Amidst the dismal reports on the demise of the American farm, it is refreshing to see the positive programs coming from the Berry Center. They are adding to the farmer population, too, through the Wendell Berry Farming Program, which provides 12 students tuition-free education offering a BA degree  in sustainable farming practices, in collaboration with Sterling College in Vermont.

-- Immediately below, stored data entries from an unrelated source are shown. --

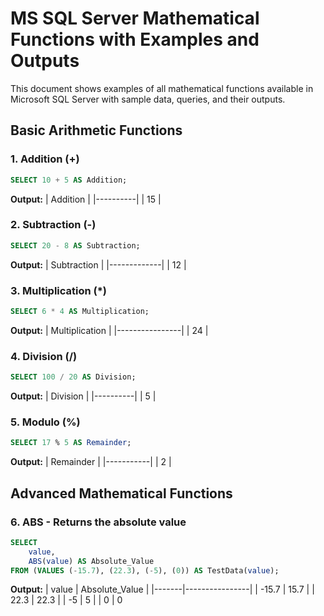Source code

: # MS SQL Server Mathematical Functions with Examples and Outputs

This document shows examples of all mathematical functions available in Microsoft SQL Server with sample data, queries, and their outputs.

## Basic Arithmetic Functions

### 1. Addition (+)

```sql
SELECT 10 + 5 AS Addition;
```

**Output:**
| Addition |
|----------|
| 15       |

### 2. Subtraction (-)

```sql
SELECT 20 - 8 AS Subtraction;
```

**Output:**
| Subtraction |
|-------------|
| 12          |

### 3. Multiplication (*)

```sql
SELECT 6 * 4 AS Multiplication;
```

**Output:**
| Multiplication |
|----------------|
| 24             |

### 4. Division (/)

```sql
SELECT 100 / 20 AS Division;
```

**Output:**
| Division |
|----------|
| 5        |

### 5. Modulo (%)

```sql
SELECT 17 % 5 AS Remainder;
```

**Output:**
| Remainder |
|-----------|
| 2         |

## Advanced Mathematical Functions

### 6. ABS - Returns the absolute value

```sql
SELECT 
    value,
    ABS(value) AS Absolute_Value
FROM (VALUES (-15.7), (22.3), (-5), (0)) AS TestData(value);
```

**Output:**
| value | Absolute_Value |
|-------|----------------|
| -15.7 | 15.7           |
| 22.3  | 22.3           |
| -5    | 5              |
| 0     | 0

While we didn’t see Berry that day, his presence is felt everywhere, whether in quotes on Berry Beef packages or on literature promoting the Berry Center programs. “What is important to me about the Berry Center and what I am learning from it, is its willingness to go to work at home on a small scale, to improve the economy of local farmers and, therefore, the health of the local land. This is radical now when public attention is all on global solutions to global problems. But what works here is likely to work elsewhere, whereas a global solution that won’t work locally is a waste of time,” says Berry. We would hear him and other Kentucky writers in person tomorrow (Saturday).

After the meeting with Mary, we drove out to the Berry Center farm, where the students work, located on 50 wooded acres in the Port Royal area where Berry has spent his most of his life. It’s quiet, sheep are gathered in a field just beyond a simple brick house. The sunset broke the sky up in bright pink, and everything seemed peaceful, in its right place, in this age-old rural landscape. This is local.

Dinner in a stall

We drove back to Louisville in blackness and turned off for dinner at Bar8 restaurant at Heritage farm in Goshen, 20 miles northeast of Louisville. It’s a beautiful horse farm, home to past Kentucky Derby winners and many other “local” attractions, as glitzy as Berry Center is noncommercial.   It has converted the stable into a fancy farm to table restaurant that features food from its gardens and two pages of bourbon selections at its bar.

Dining in the horse stalls at Barn8, in Goshen, Kentucky with Cynnie in back

The place was hopping. Diners were paying high prices for the farm ambience and local food.  We ate delicious trout and crispy Brussel sprouts between the stalls.

No question, there is a market for local, for what is good, authentic, and delicious. Whatever form it takes, we just have to make sure the farmers get their share.